[Stored items from a collection]
* * * * * * *

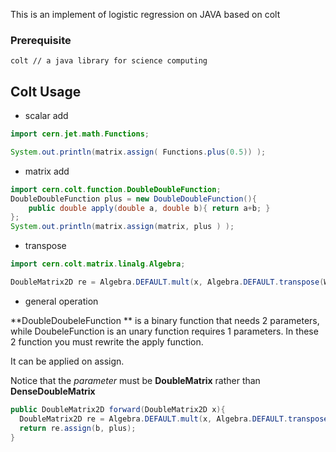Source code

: This is an implement of logistic regression on JAVA based on colt

### Prerequisite

```
colt // a java library for science computing
```







## Colt Usage

- scalar add

```java
import cern.jet.math.Functions;

System.out.println(matrix.assign( Functions.plus(0.5)) );
```

- matrix add

```java
import cern.colt.function.DoubleDoubleFunction;
DoubleDoubleFunction plus = new DoubleDoubleFunction(){
	public double apply(double a, double b){ return a+b; }
};
System.out.println(matrix.assign(matrix, plus ) );
```



- transpose

```java
import cern.colt.matrix.linalg.Algebra;

DoubleMatrix2D re = Algebra.DEFAULT.mult(x, Algebra.DEFAULT.transpose(W) );
```



- general operation

**DoubleDoubeleFunction ** is a binary function that needs 2 parameters, while DoubeleFunction is an unary function requires 1 parameters. In these 2 function you must rewrite the apply function.

It can be applied on assign.



Notice that the *parameter* must be **DoubleMatrix** rather than **DenseDoubleMatrix**

```java
public DoubleMatrix2D forward(DoubleMatrix2D x){
  DoubleMatrix2D re = Algebra.DEFAULT.mult(x, Algebra.DEFAULT.transpose(W));
  return re.assign(b, plus);
}
```

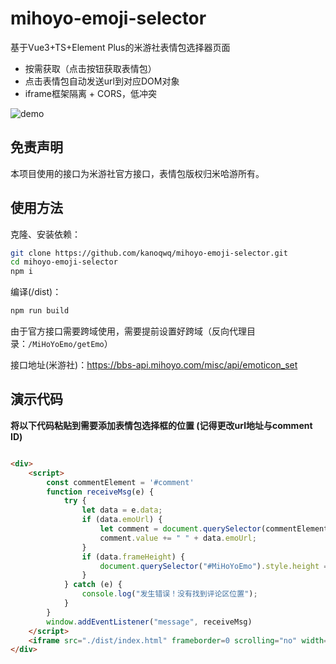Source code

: # mihoyo-emoji-selector

基于Vue3+TS+Element Plus的米游社表情包选择器页面

- 按需获取（点击按钮获取表情包）
- 点击表情包自动发送url到对应DOM对象
- iframe框架隔离 + CORS，低冲突

![demo](https://github.com/kanoqwq/mihoyo-emoji-selector/blob/main/demo.gif?raw=true)

## 免责声明

本项目使用的接口为米游社官方接口，表情包版权归米哈游所有。

## 使用方法

克隆、安装依赖：

```bash
git clone https://github.com/kanoqwq/mihoyo-emoji-selector.git
cd mihoyo-emoji-selector
npm i
```

编译(/dist)：

```bash
npm run build
```

由于官方接口需要跨域使用，需要提前设置好跨域（反向代理目录：`/MiHoYoEmo/getEmo`）

接口地址(米游社)：https://bbs-api.mihoyo.com/misc/api/emoticon_set

## 演示代码

**将以下代码粘贴到需要添加表情包选择框的位置 (记得更改url地址与comment ID)**

``` html

<div>
    <script>
        const commentElement = '#comment'
        function receiveMsg(e) {
            try {
                let data = e.data;
                if (data.emoUrl) {
                    let comment = document.querySelector(commentElement);
                    comment.value += " " + data.emoUrl;
                }
                if (data.frameHeight) {
                    document.querySelector("#MiHoYoEmo").style.height = `${data.frameHeight}px`
                }
            } catch (e) {
                console.log("发生错误！没有找到评论区位置");
            }
        }
        window.addEventListener("message", receiveMsg)
    </script>
    <iframe src="./dist/index.html" frameborder=0 scrolling="no" width="100%" id="MiHoYoEmo" height="32px" style="transition:all .5s"></iframe>
</div>
```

* * * * * * *

→ **Problem statement**
Among the records above, how many lines contain the word "must"? Answer with the number by itself.

→ **Task output**
2